Manning, who has overseen the Leandro case – which found the state provided inadequate support to schools in rural areas – said he was disheartened by poor proficiency test scores and said the time for excuses he has heard from low-performing schools he has visited is over.
"We've got an obligation under our constitution to give our children an education, whether they are black and poor or white and rich."
Manning suggested proficiency tests in sixth and seventh grades to see if students are prepared. He also believes schools need to get rid of teachers who are not doing their jobs.
"(The students) don't stand a snowball's chance in hell unless the teacher is a qualified teacher under the constitution standard that is the law."

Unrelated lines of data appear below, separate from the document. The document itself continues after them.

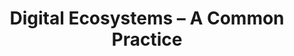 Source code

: ---
title: Digital Ecosystems – A Common Practice
type: Panel
location: Stadtgalerie Bern, CH
subtext:
dateFormat: # "year", otherwise will be displayed MM.YYYY
dateEnd: 2025-04-24
dateStart:
url: https://stadtgalerie.ch/de/event/portal-0i-digital-ecosystems-a-common-practice/
--- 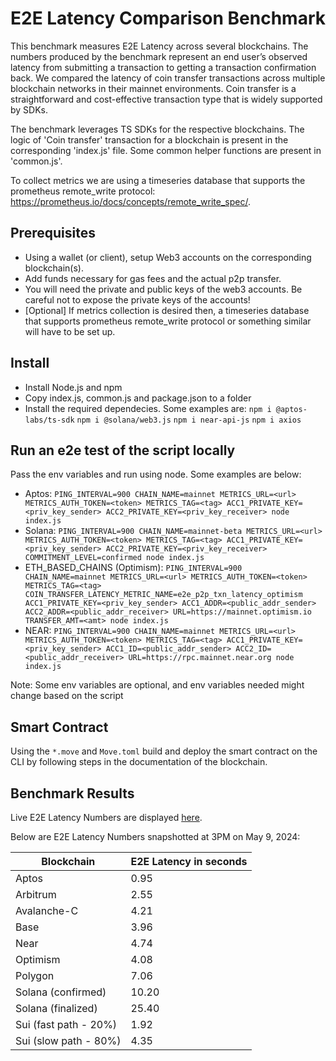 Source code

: # E2E Latency Comparison Benchmark
This benchmark measures E2E Latency across several blockchains. The numbers produced by the benchmark represent an end user’s observed latency from submitting a transaction to getting a transaction confirmation back. We compared the latency of coin transfer transactions across multiple blockchain networks in their mainnet environments. Coin transfer is a straightforward and cost-effective transaction type that is widely supported by SDKs.

The benchmark leverages TS SDKs for the respective blockchains. The logic of 'Coin transfer' transaction for a blockchain is present in the corresponding 'index.js' file. Some common helper functions are present in 'common.js'.

To collect metrics we are using a timeseries database that supports the prometheus remote_write protocol: https://prometheus.io/docs/concepts/remote_write_spec/. 

## Prerequisites
* Using a wallet (or client), setup Web3 accounts on the corresponding blockchain(s).
* Add funds necessary for gas fees and the actual p2p transfer.
* You will need the private and public keys of the web3 accounts. Be careful not to expose the private keys of the accounts!
* [Optional] If metrics collection is desired then, a timeseries database that supports prometheus remote_write protocol or something similar will have to be set up.

## Install
* Install Node.js and npm
* Copy index.js, common.js and package.json to a folder
* Install the required dependecies. Some examples are:
    `npm i @aptos-labs/ts-sdk`
    `npm i @solana/web3.js`
    `npm i near-api-js`
    `npm i axios`

## Run an e2e test of the script locally
Pass the env variables and run using node. Some examples are below:
* Aptos: `PING_INTERVAL=900 CHAIN_NAME=mainnet METRICS_URL=<url> METRICS_AUTH_TOKEN=<token> METRICS_TAG=<tag> ACC1_PRIVATE_KEY=<priv_key_sender> ACC2_PRIVATE_KEY=<priv_key_receiver> node index.js`
* Solana: `PING_INTERVAL=900 CHAIN_NAME=mainnet-beta METRICS_URL=<url> METRICS_AUTH_TOKEN=<token> METRICS_TAG=<tag> ACC1_PRIVATE_KEY=<priv_key_sender> ACC2_PRIVATE_KEY=<priv_key_receiver> COMMITMENT_LEVEL=confirmed node index.js`
* ETH_BASED_CHAINS (Optimism): `PING_INTERVAL=900 CHAIN_NAME=mainnet METRICS_URL=<url> METRICS_AUTH_TOKEN=<token> METRICS_TAG=<tag> COIN_TRANSFER_LATENCY_METRIC_NAME=e2e_p2p_txn_latency_optimism ACC1_PRIVATE_KEY=<priv_key_sender> ACC1_ADDR=<public_addr_sender> ACC2_ADDR=<public_addr_receiver> URL=https://mainnet.optimism.io TRANSFER_AMT=<amt> node index.js`
* NEAR: `PING_INTERVAL=900 CHAIN_NAME=mainnet METRICS_URL=<url> METRICS_AUTH_TOKEN=<token> METRICS_TAG=<tag> ACC1_PRIVATE_KEY=<priv_key_sender> ACC1_ID=<public_addr_sender> ACC2_ID=<public_addr_receiver> URL=https://rpc.mainnet.near.org node index.js`

Note: Some env variables are optional, and env variables needed might change based on the script

## Smart Contract
Using the `*.move` and `Move.toml` build and deploy the smart contract on the CLI by following steps in the documentation of the blockchain.

## Benchmark Results

Live E2E Latency Numbers are displayed [here](https://aptoslabs.grafana.net/public-dashboards/f32a07a7ef01456cbb9f79ac975fb00e?orgId=1&refresh=15m).

Below are E2E Latency Numbers snapshotted at 3PM on May 9, 2024:

|Blockchain           |E2E Latency in seconds
|---------------------|----------------------|
|Aptos                |0.95                  |
|Arbitrum             |2.55                  |
|Avalanche-C          |4.21                  |
|Base                 |3.96                  |
|Near                 |4.74                  |
|Optimism             |4.08                  |
|Polygon              |7.06                  |
|Solana (confirmed)   |10.20                 |
|Solana (finalized)   |25.40                 |
|Sui (fast path - 20%)|1.92                  |
|Sui (slow path - 80%)|4.35                  |
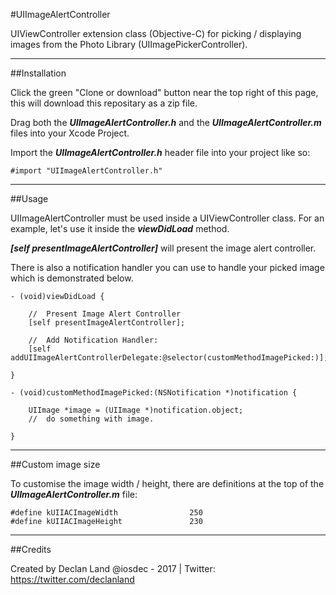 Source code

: #UIImageAlertController

UIViewController extension class (Objective-C) for picking / displaying images from the Photo Library (UIImagePickerController).

------------

##Installation

Click the green "Clone or download" button near the top right of this page, this will download this repositary as a zip file.

Drag both the ***UIImageAlertController.h*** and the ***UIImageAlertController.m*** files into your Xcode Project.

Import the ***UIImageAlertController.h*** header file into your project like so:

	#import "UIImageAlertController.h"

------------

##Usage

UIImageAlertController must be used inside a UIViewController class. For an example, let's use it inside the ***viewDidLoad*** method.

***[self presentImageAlertController]*** will present the image alert controller.

There is also a notification handler you can use to handle your picked image which is demonstrated below.

	- (void)viewDidLoad {
	
		//	Present Image Alert Controller
		[self presentImageAlertController];
		
		//	Add Notification Handler:
		[self addUIImageAlertControllerDelegate:@selector(customMethodImagePicked:)];
	
	}
	
	- (void)customMethodImagePicked:(NSNotification *)notification {
	
		UIImage *image = (UIImage *)notification.object;
		//	do something with image.
		
	}

------------

##Custom image size

To customise the image width / height, there are definitions at the top of the ***UIImageAlertController.m*** file:

	#define kUIIACImageWidth                250
	#define kUIIACImageHeight               230

------------

##Credits

Created by Declan Land @iosdec - 2017 | Twitter: https://twitter.com/declanland
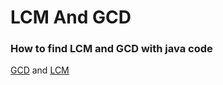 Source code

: # LCM And GCD

### How to find LCM and GCD with java code

[GCD](https://en.wikipedia.org/wiki/Greatest_common_divisor) and [LCM](https://en.wikipedia.org/wiki/Least_common_multiple) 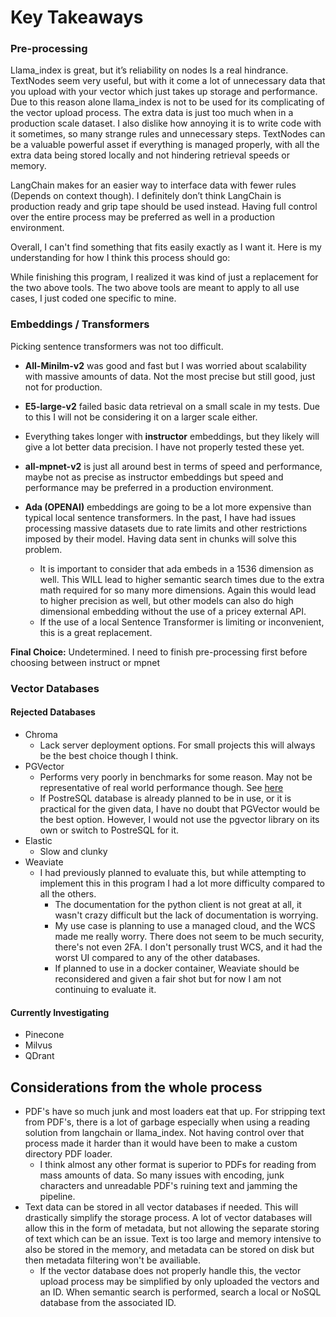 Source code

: 
# Key Takeaways
### Pre-processing
Llama_index is great, but it’s reliability on nodes Is a real hindrance. TextNodes seem very useful, but with it come a lot of unnecessary data that you upload with your vector which just takes up storage and performance. Due to this reason alone llama_index is not to be used for its complicating of the vector upload process. The extra data is just too much when in a production scale dataset. I also dislike how annoying it is to write code with it sometimes, so many strange rules and unnecessary steps. TextNodes can be a valuable powerful asset if everything is managed properly, with all the extra data being stored locally and not hindering retrieval speeds or memory.

LangChain makes for an easier way to interface data with fewer rules (Depends on context though). I definitely don’t think LangChain is production ready and grip tape should be used instead.
Having full control over the entire process may be preferred as well in a production environment.

Overall, I can't find something that fits easily exactly as I want it. Here is my understanding for how I think this process should go:

While finishing this program, I realized it was kind of just a replacement for the two above tools. The two above tools are meant to apply to all use cases, I just coded one specific to mine.
### Embeddings / Transformers
Picking sentence transformers was not too difficult.

- **All-Minilm-v2** was good and fast but I was worried about scalability with massive amounts of data. Not the most precise but still good, just not for production.

- **E5-large-v2** failed basic data retrieval on a small scale in my tests. Due to this I will not be considering it on a larger scale either.

- Everything takes longer with **instructor** embeddings, but they likely will give a lot better data precision. I have not properly tested these yet.

- **all-mpnet-v2** is just all around best in terms of speed and performance, maybe not as precise as instructor embeddings but speed and performance may be preferred in a production environment.

- **Ada (OPENAI)** embeddings are going to be a lot more expensive than typical local sentence transformers. In the past, I have had issues processing massive datasets due to rate limits and other restrictions imposed by their model. Having data sent in chunks will solve this problem.
  - It is important to consider that ada embeds in a 1536 dimension as well. This WILL lead to higher semantic search times due to the extra math required for so many more dimensions. Again this would lead to higher precision as well, but other models can also do high dimensional embedding without the use of a pricey external API. 
  - If the use of a local Sentence Transformer is limiting or inconvenient, this is a great replacement.

**Final Choice:** Undetermined. I need to finish pre-processing first before choosing between instruct or mpnet

### Vector Databases
#### Rejected Databases
- Chroma
  - Lack server deployment options. For small projects this will always be the best choice though I think.
- PGVector
  - Performs very poorly in benchmarks for some reason. May not be representative of real world performance though. See [here](https://github.com/erikbern/ann-benchmarks)
  - If PostreSQL database is already planned to be in use, or it is practical for the given data, I have no doubt that PGVector would be the best option. However, I would not use the pgvector library on its own or switch to PostreSQL for it.
- Elastic
  - Slow and clunky 
- Weaviate
  - I had previously planned to evaluate this, but while attempting to implement this in this program I had a lot more difficulty compared to all the others. 
    - The documentation for the python client is not great at all, it wasn't crazy difficult but the lack of documentation is worrying.
    - My use case is planning to use a managed cloud, and the WCS made me really worry. There does not seem to be much security, there's not even 2FA. I don't personally trust WCS, and it had the worst UI compared to any of the other databases.
    - If planned to use in a docker container, Weaviate should be reconsidered and given a fair shot but for now I am not continuing to evaluate it.

#### Currently Investigating
- Pinecone
- Milvus
- QDrant


## Considerations from the whole process
- PDF's have so much junk and most loaders eat that up. For stripping text from PDF's, there is a lot of garbage especially when using a reading solution from langchain or llama_index. Not having control over that process made it harder than it would have been to make a custom directory PDF loader.
  - I think almost any other format is superior to PDFs for reading from mass amounts of data. So many issues with encoding, junk characters and unreadable PDF's ruining text and jamming the pipeline.
- Text data can be stored in all vector databases if needed. This will drastically simplify the storage process. A lot of vector databases will allow this in the form of metadata, but not allowing the separate storing of text which can be an issue. Text is too large and memory intensive to also be stored in the memory, and metadata can be stored on disk but then metadata filtering won't be availiable.
  - If the vector database does not properly handle this, the vector upload process may be simplified by only uploaded the vectors and an ID. When semantic search is performed, search a local or NoSQL database from the associated ID.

Committee members said they would consider Manning's message.
"Judge Manning's message is very harsh, but it will be a very harsh economy if (students) don't succeed at high levels," state school Superintendent June Atkinson said. "We, as adults, need to take that message of harshness and turn that message into something that will be beneficial and positive for our students."
Manning said he has visited many of the state's low-performing high schools and that although they are always welcoming and appear to be making efforts to improve test scores, the results are still below where they should be.
In his opinion, consultants sent in to help schools improve have not been effective.
He said the excuse he hears – that the state has made tests harder – is a poor excuse for poor performance.
“I will not back off of what's got to be in that classroom, because that's the law," he said.